Hacker News new | past | comments | ask | show | jobs | submit login
There are over one trillion SQLite databases in active use (sqlite.org)
148 points by nothrowaways on Dec 6, 2021 | hide | past | favorite | 86 comments



SQLlite has also got probably the most well-tested code of conduct of any open source project in the world (aside from the other open source projects which use this CoC)

https://sqlite.org/codeofethics.html


I don't think anyone can reasonably get angry over someone else following these. Good rules.


> Speak no useless words or words that move to laughter.

I'm extremely biased coming from a family with a long tradition of atheism and even anticlerical "militantism".


PS: the second line here, though true, is meant as a meta-joke contradicting the quoted commandment


Haha I’d love to agree but it seems there are plenty of people in this thread that are upset about it nonetheless


You can find that just about any statement will result in plenty of people being upset about it. We in the first world society have made life so resource abundant that people need to invent new ways to be seen as a victim, be offended by anything or oppressed in some way.

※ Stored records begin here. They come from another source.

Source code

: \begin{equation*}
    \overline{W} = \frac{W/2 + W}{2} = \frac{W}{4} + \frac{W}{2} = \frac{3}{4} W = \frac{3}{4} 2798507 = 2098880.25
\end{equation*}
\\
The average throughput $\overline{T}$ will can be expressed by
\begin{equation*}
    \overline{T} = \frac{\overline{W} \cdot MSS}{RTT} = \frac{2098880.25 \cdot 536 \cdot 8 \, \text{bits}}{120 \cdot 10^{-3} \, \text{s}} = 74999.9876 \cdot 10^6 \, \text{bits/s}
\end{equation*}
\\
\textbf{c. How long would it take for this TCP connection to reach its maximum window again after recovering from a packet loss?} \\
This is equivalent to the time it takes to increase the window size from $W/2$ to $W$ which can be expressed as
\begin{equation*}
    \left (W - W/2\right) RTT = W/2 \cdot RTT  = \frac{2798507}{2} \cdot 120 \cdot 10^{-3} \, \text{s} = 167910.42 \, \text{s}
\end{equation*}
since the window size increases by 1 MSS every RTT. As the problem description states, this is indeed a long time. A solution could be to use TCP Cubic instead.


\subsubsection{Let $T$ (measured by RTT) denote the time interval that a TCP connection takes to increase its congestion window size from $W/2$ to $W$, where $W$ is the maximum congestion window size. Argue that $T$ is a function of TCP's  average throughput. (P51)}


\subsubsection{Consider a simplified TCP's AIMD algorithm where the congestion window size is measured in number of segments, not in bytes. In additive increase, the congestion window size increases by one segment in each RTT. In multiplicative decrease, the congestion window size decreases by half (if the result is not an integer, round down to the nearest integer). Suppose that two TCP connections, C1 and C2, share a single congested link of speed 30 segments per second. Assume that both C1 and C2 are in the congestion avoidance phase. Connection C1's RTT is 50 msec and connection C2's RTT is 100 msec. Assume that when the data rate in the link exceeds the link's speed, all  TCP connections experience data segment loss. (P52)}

Well, you can agree, and they can continue being upset about other people's life choices. Letting the pop vox dictate your speech isn't wise.


> Be in dread of hell.

I have thought about this one a bit, as an Atheist, and frankly, I have a problem with it. Ok, heaven, yes. Eternal peace and love, sounds great. Hell, obviously bad, the torture, the pain. But, to suffer pain I need to be conscious, awake, aware.

For all Eternity.

And surely the Demons must take breaks. nip out for a quick fag. Maybe a long lunch at the pub. I mean they might not tell Satan they were doing it - these are evil beings after all, not known for following the rules. So 15 minutes here, an hour there. Over a week it will add up.

And weeks add up over all of eternity for infinite time.

I mean. You could manage. If you knew you had infinite time, to think, to be. Compared to my belief, extinction, Hell is probably good runners up medal.


I wonder if they've ever had to enforce "Be not drowsy" or "Be in dread of hell".


Isn’t SQLite essentially not accepting outside contributions at all? In such a case this CoC really might work just fine.

As would a red “GO AWAY” banner.


> This document continues to be used for its original purpose - providing a reference to fill in the "code of conduct" box on supplier registration forms.


One of the examples of wildly successful "one-man-army" software (conceived of and built by a single person). See also: Redis, Linux, Doom/Quake, Steve Wozniak, jQuery, Python and countless obscure modern SaaS products.


Steve Wozniak was a software project?


>conceived of and built by a single person

Clearly Wozniak is Jesus.


Their extensive test library is proprietary, so they ensure the path of least resistance for companies is to hire themselves to make improvements to the library.

That has helped ensure there are no forks given quality would be inferior.

It also kept SQLite out of the browser since there are no competing implementations of it.


SQLite is extensively used in web browser codebases. If you check your Firefox profile, it's well-packed with SQLite databases.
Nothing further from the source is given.